What you will do
Tally every line in the entries below that holds "假如没死的话", then give only the total.

---+---

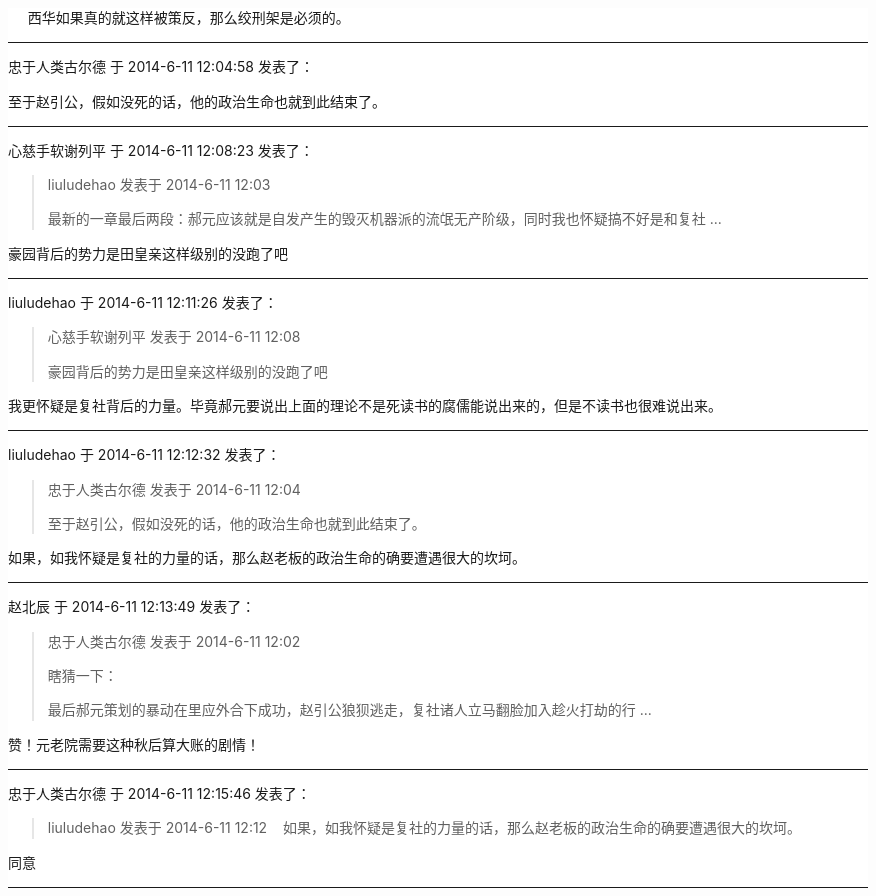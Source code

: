 &nbsp; &nbsp;&nbsp;&nbsp;西华如果真的就这样被策反，那么绞刑架是必须的。

---

忠于人类古尔德 于 2014-6-11 12:04:58 发表了：

至于赵引公，假如没死的话，他的政治生命也就到此结束了。

---

心慈手软谢列平 于 2014-6-11 12:08:23 发表了：

> liuludehao 发表于 2014-6-11 12:03
>
> 最新的一章最后两段：郝元应该就是自发产生的毁灭机器派的流氓无产阶级，同时我也怀疑搞不好是和复社 ...

豪园背后的势力是田皇亲这样级别的没跑了吧

---

liuludehao 于 2014-6-11 12:11:26 发表了：

> 心慈手软谢列平 发表于 2014-6-11 12:08
>
> 豪园背后的势力是田皇亲这样级别的没跑了吧

我更怀疑是复社背后的力量。毕竟郝元要说出上面的理论不是死读书的腐儒能说出来的，但是不读书也很难说出来。

---

liuludehao 于 2014-6-11 12:12:32 发表了：

> 忠于人类古尔德 发表于 2014-6-11 12:04
>
> 至于赵引公，假如没死的话，他的政治生命也就到此结束了。

如果，如我怀疑是复社的力量的话，那么赵老板的政治生命的确要遭遇很大的坎坷。

---

赵北辰 于 2014-6-11 12:13:49 发表了：

> 忠于人类古尔德 发表于 2014-6-11 12:02
>
> 瞎猜一下：
>
> 最后郝元策划的暴动在里应外合下成功，赵引公狼狈逃走，复社诸人立马翻脸加入趁火打劫的行 ...

赞！元老院需要这种秋后算大账的剧情！

---

忠于人类古尔德 于 2014-6-11 12:15:46 发表了：

> liuludehao 发表于 2014-6-11 12:12
> &nbsp;&nbsp;
> 如果，如我怀疑是复社的力量的话，那么赵老板的政治生命的确要遭遇很大的坎坷。

同意

---

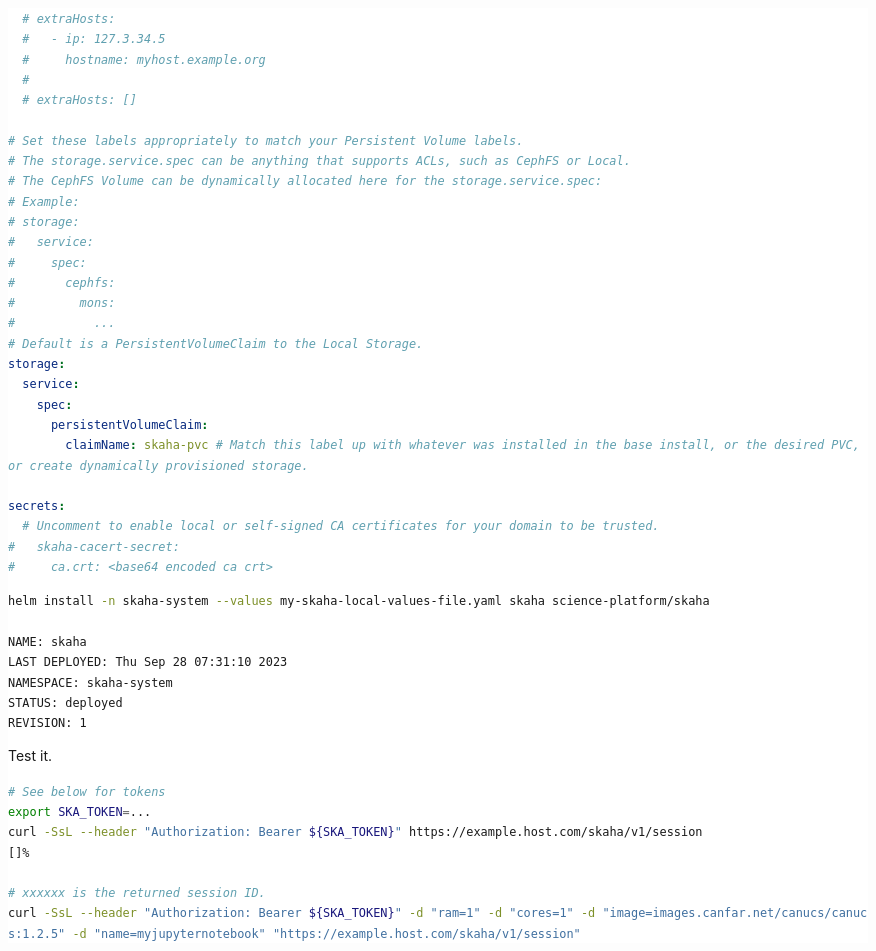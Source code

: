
 ```yaml
  # extraHosts:
  #   - ip: 127.3.34.5
  #     hostname: myhost.example.org
  #
  # extraHosts: []

# Set these labels appropriately to match your Persistent Volume labels.
# The storage.service.spec can be anything that supports ACLs, such as CephFS or Local.
# The CephFS Volume can be dynamically allocated here for the storage.service.spec:
# Example:
# storage:
#   service:
#     spec:
#       cephfs:
#         mons:
#           ...
# Default is a PersistentVolumeClaim to the Local Storage.
storage:
  service:
    spec:
      persistentVolumeClaim:
        claimName: skaha-pvc # Match this label up with whatever was installed in the base install, or the desired PVC, or create dynamically provisioned storage.

secrets:
  # Uncomment to enable local or self-signed CA certificates for your domain to be trusted.
#   skaha-cacert-secret:
#     ca.crt: <base64 encoded ca crt>
```

```bash
helm install -n skaha-system --values my-skaha-local-values-file.yaml skaha science-platform/skaha

NAME: skaha
LAST DEPLOYED: Thu Sep 28 07:31:10 2023
NAMESPACE: skaha-system
STATUS: deployed
REVISION: 1
```

Test it.
```bash
# See below for tokens
export SKA_TOKEN=...
curl -SsL --header "Authorization: Bearer ${SKA_TOKEN}" https://example.host.com/skaha/v1/session
[]%

# xxxxxx is the returned session ID.
curl -SsL --header "Authorization: Bearer ${SKA_TOKEN}" -d "ram=1" -d "cores=1" -d "image=images.canfar.net/canucs/canucs:1.2.5" -d "name=myjupyternotebook" "https://example.host.com/skaha/v1/session"
```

---+---

Answer to this exercise
2